Plan for about 36 hours total, or roughly four weeks at around 9 to 10 hours a week. The pace is manageable if you move steadily through the lessons and readings, then leave time for practice activities and quizzes. The course includes lessons, readings, quizzes, guided exercises, and a peer-reviewed pitch assignment.
Yes, there’s hands-on work, but it’s mostly guided practice rather than one large project. You’ll do activities such as setting up an Azure environment, building a basic Python scraper, implementing a simple model, and packaging a model for deployment. That makes the course useful if you want to apply each idea as you learn it, not just read about infrastructure choices.
The course focuses on the parts of AI/ML work that surround and support model building. You’ll cover data sourcing and preprocessing, framework selection, deployment planning, version control, and the security and scalability issues that matter in production. It also looks at how AI/ML engineers make technical decisions in business settings and explain those choices clearly.
After finishing, you should be able to map out an AI/ML workflow from data sourcing through deployment and explain the tradeoffs behind your choices. You’ll be able to compare frameworks, prepare a model for production, and judge which platform fits a project’s needs. For example, you could take a business case like customer churn or predictive maintenance and outline the data pipeline, model approach, and deployment plan.
It leans more toward concept-first learning with guided practice than toward open-ended project work. You’ll get hands-on exercises throughout, but they mainly reinforce how AI/ML systems move from data to deployment in real settings.

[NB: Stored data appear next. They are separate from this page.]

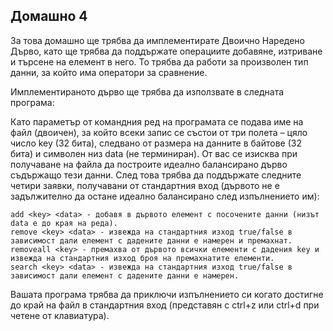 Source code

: ## Домашно 4
За това домашно ще трябва да имплементирате Двоично Наредено Дърво, като ще трябва да поддържате операциите добавяне, изтриване и търсене на елемент в него. То трябва да работи за произволен тип данни, за който има оператори за сравнение.

Имплементираното дърво ще трябва да използвате в следната програма:

Като параметър от командния ред на програмата се подава име на файл (двоичен), за който всеки запис се състои от три полета – цяло число key (32 бита), следвано от размера на данните в байтове (32 бита) и символен низ data (не терминиран). От вас се изисква при получаване на файла да построите идеално балансирано дърво съдържащо тези данни. След това трябва да поддържате следните четири заявки, получавани от стандартния вход (дървото не е задължително да остане идеално балансирано след изпълнението им):
```
аdd <key> <data> - добавя в дървото елемент с посочените данни (низът data е до края на реда).
remove <key> <data> - извежда на стандартния изход true/false в зависимост дали елемент с дадените данни е намерен и премахнат.
removeall <key> - премахва от дървото всички елементи с дадения key и извежда на стандартния изход броя на премахнатите елементи.
search <key> <data> - извежда на стандартния изход true/false в зависимост дали елемент с дадените данни е намерен.
```
Вашата програма трябва да приключи изпълнението си когато достигне до край на файл в стандартния вход (представян с ctrl+z или ctrl+d при четене от клавиатура).
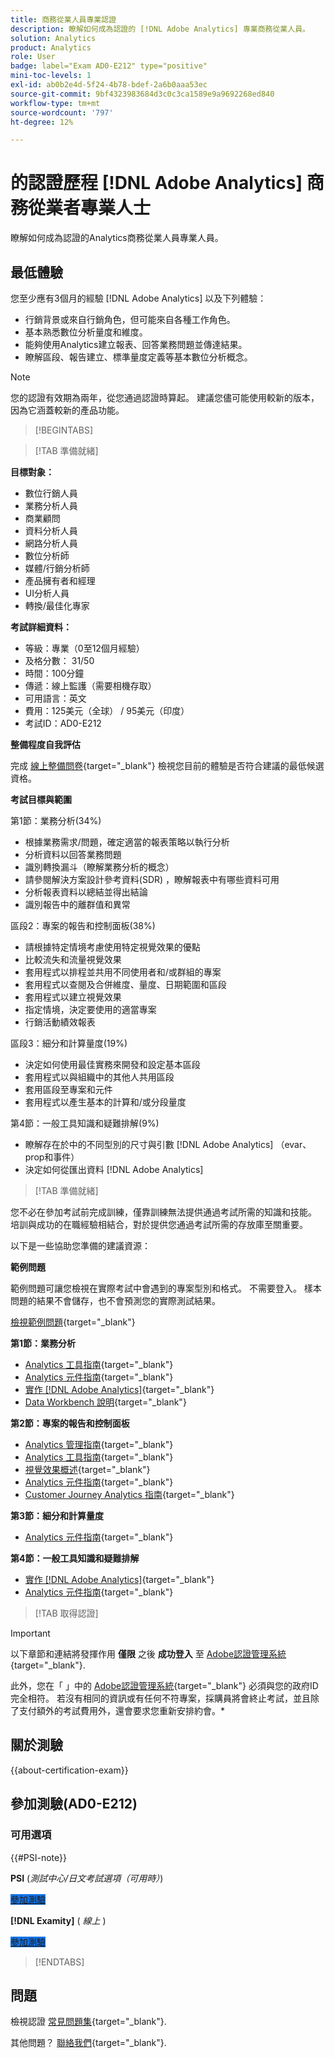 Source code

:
 ```yaml
---
title: 商務從業人員專業認證
description: 瞭解如何成為認證的 [!DNL Adobe Analytics] 專業商務從業人員。
solution: Analytics
product: Analytics
role: User
badge: label="Exam AD0-E212" type="positive"
mini-toc-levels: 1
exl-id: ab0b2e4d-5f24-4b78-bdef-2a6b0aaa53ec
source-git-commit: 9bf4323983684d3c0c3ca1589e9a9692268ed840
workflow-type: tm+mt
source-wordcount: '797'
ht-degree: 12%

---
```


# 的認證歷程 [!DNL Adobe Analytics] 商務從業者專業人士

瞭解如何成為認證的Analytics商務從業人員專業人員。

## 最低體驗

您至少應有3個月的經驗 [!DNL Adobe Analytics] 以及下列體驗：

* 行銷背景或來自行銷角色，但可能來自各種工作角色。
* 基本熟悉數位分析量度和維度。
* 能夠使用Analytics建立報表、回答業務問題並傳達結果。
* 瞭解區段、報告建立、標準量度定義等基本數位分析概念。

>[!NOTE]
>
>您的認證有效期為兩年，從您通過認證時算起。 建議您儘可能使用較新的版本，因為它涵蓋較新的產品功能。

>[!BEGINTABS]

>[!TAB 準備就緒]

**目標對象：**

* 數位行銷人員
* 業務分析人員
* 商業顧問
* 資料分析人員
* 網路分析人員
* 數位分析師
* 媒體/行銷分析師
* 產品擁有者和經理
* UI分析人員
* 轉換/最佳化專家

**考試詳細資料：**

* 等級：專業（0至12個月經驗）
* 及格分數： 31/50
* 時間：100分鐘
* 傳遞：線上監護（需要相機存取）
* 可用語言：英文
* 費用：125美元（全球） / 95美元（印度）
* 考試ID：AD0-E212

**整備程度自我評估**

完成 [線上整備問卷](https://scorpion.caveon.com/launchpad/ad-q-e129-readiness-questionnaire-for-adobe-aem-assets-developer-professional-exam-copy-w9tako/ad-q-e212-readiness-questionnaire-for-adobe-analytics-business-practitioner-professional-exam){target="_blank"} 檢視您目前的體驗是否符合建議的最低候選資格。

**考試目標與範圍**

第1節：業務分析(34%)

* 根據業務需求/問題，確定適當的報表策略以執行分析
* 分析資料以回答業務問題
* 識別轉換漏斗（瞭解業務分析的概念）
* 請參閱解決方案設計參考資料(SDR) ，瞭解報表中有哪些資料可用
* 分析報表資料以總結並得出結論
* 識別報告中的離群值和異常

區段2：專案的報告和控制面板(38%)

* 請根據特定情境考慮使用特定視覺效果的優點
* 比較流失和流量視覺效果
* 套用程式以排程並共用不同使用者和/或群組的專案
* 套用程式以查閱及合併維度、量度、日期範圍和區段
* 套用程式以建立視覺效果
* 指定情境，決定要使用的適當專案
* 行銷活動績效報表

區段3：細分和計算量度(19%)

* 決定如何使用最佳實務來開發和設定基本區段
* 套用程式以與組織中的其他人共用區段
* 套用區段至專案和元件
* 套用程式以產生基本的計算和/或分段量度

第4節：一般工具知識和疑難排解(9%)

* 瞭解存在於中的不同型別的尺寸與引數 [!DNL Adobe Analytics] （evar、prop和事件）
* 決定如何從匯出資料 [!DNL Adobe Analytics]

>[!TAB 準備就緒]

您不必在參加考試前完成訓練，僅靠訓練無法提供通過考試所需的知識和技能。 培訓與成功的在職經驗相結合，對於提供您通過考試所需的存放庫至關重要。

以下是一些協助您準備的建議資源：

**範例問題**

範例問題可讓您檢視在實際考試中會遇到的專案型別和格式。 不需要登入。 樣本問題的結果不會儲存，也不會預測您的實際測試結果。

[檢視範例問題](https://scorpion.caveon.com/launchpad/ad0-e212-adobe-analytics-business-practitioner-professional-copy-th4xdu){target="_blank"}

**第1節：業務分析**

* [Analytics 工具指南](https://experienceleague.adobe.com/docs/analytics/analyze/home.html){target="_blank"}
* [Analytics 元件指南](https://experienceleague.adobe.com/docs/analytics/components/home.html?lang=zh-Hant){target="_blank"}
* [實作 [!DNL Adobe Analytics]](https://experienceleague.adobe.com/docs/analytics/implementation/home.html?lang=zh-Hant){target="_blank"}
* [Data Workbench 說明](https://experienceleague.adobe.com/docs/data-workbench/using/home.html?lang=zh-Hant){target="_blank"}

**第2節：專案的報告和控制面板**

* [Analytics 管理指南](https://experienceleague.adobe.com/docs/analytics/admin/home.html?lang=zh-Hant){target="_blank"}
* [Analytics 工具指南](https://experienceleague.adobe.com/docs/analytics/analyze/home.html){target="_blank"}
* [視覺效果概述](https://experienceleague.adobe.com/docs/analytics/analyze/analysis-workspace/visualizations/freeform-analysis-visualizations.html#quick-viz){target="_blank"}
* [Analytics 元件指南](https://experienceleague.adobe.com/docs/analytics/components/home.html?lang=zh-Hant){target="_blank"}
* [Customer Journey Analytics 指南](https://experienceleague.adobe.com/docs/analytics-platform/using/cja-landing.html){target="_blank"}

**第3節：細分和計算量度**

* [Analytics 元件指南](https://experienceleague.adobe.com/docs/analytics/components/home.html?lang=zh-Hant){target="_blank"}

**第4節：一般工具知識和疑難排解**

* [實作 [!DNL Adobe Analytics]](https://experienceleague.adobe.com/docs/analytics/implementation/home.html?lang=zh-Hant){target="_blank"}
* [Analytics 元件指南](https://experienceleague.adobe.com/docs/analytics/components/home.html?lang=zh-Hant){target="_blank"}

>[!TAB 取得認證]

>[!IMPORTANT]
>
>以下章節和連結將發揮作用 **僅限**  之後 **成功登入** 至 [Adobe認證管理系統](https://www.certmetrics.com/adobe){target="_blank"}.
>
>此外，您在「 」中的 [Adobe認證管理系統](https://www.certmetrics.com/adobe){target="_blank"} 必須與您的政府ID完全相符。 若沒有相同的資訊或有任何不符專案，採購員將會終止考試，並且除了支付額外的考試費用外，還會要求您重新安排約會。*

## 關於測驗

{{about-certification-exam}}

## 參加測驗(AD0-E212)

### 可用選項

{{#PSI-note}}

**PSI** (*測試中心/日文考試選項（可用時）*)

<a href="https://www.certmetrics.com/adobe/candidate/psi_sso_adobe.aspx?redir=yes&amp;ec=AD0-E212" target="_blank" class="spectrum-Button spectrum-Button--fill spectrum-Button--accent spectrum-Button--sizeM is-margin-bottom-big-big at-element-click-tracking" style="background-color:#1473E6">

<span class="spectrum-Button-label has-no-wrap">
   參加測驗
</span>
</a>

**[!DNL Examity]** ( *線上* )

<a href="https://www.certmetrics.com/adobe/candidate/examity_sso.aspx?eid=AD0-E212" target="_blank" class="spectrum-Button spectrum-Button--fill spectrum-Button--accent spectrum-Button--sizeM is-margin-bottom-big-big at-element-click-tracking" style="background-color:#1473E6">

<span class="spectrum-Button-label has-no-wrap">
   參加測驗
</span>
</a>

>[!ENDTABS]

## 問題

檢視認證 [常見問題集](https://experienceleague.adobe.com/docs/certification/certification/faq.html){target="_blank"}.

其他問題？ [聯絡我們](mailto:certif@adobe.com){target="_blank"}.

This course is a strong choice if you want AI/ML from a production and infrastructure angle, not just a model-training angle. It connects data management, framework selection, deployment, version control, and stakeholder communication, with many examples centered on Microsoft Azure workflows. If you want to understand how AI/ML systems are built, managed, and explained in a real business context, this course is a better fit than a model-only introduction.
¹ Some assignments in this course are AI-graded. For these assignments, your data will be used in accordance with Coursera's Privacy Notice.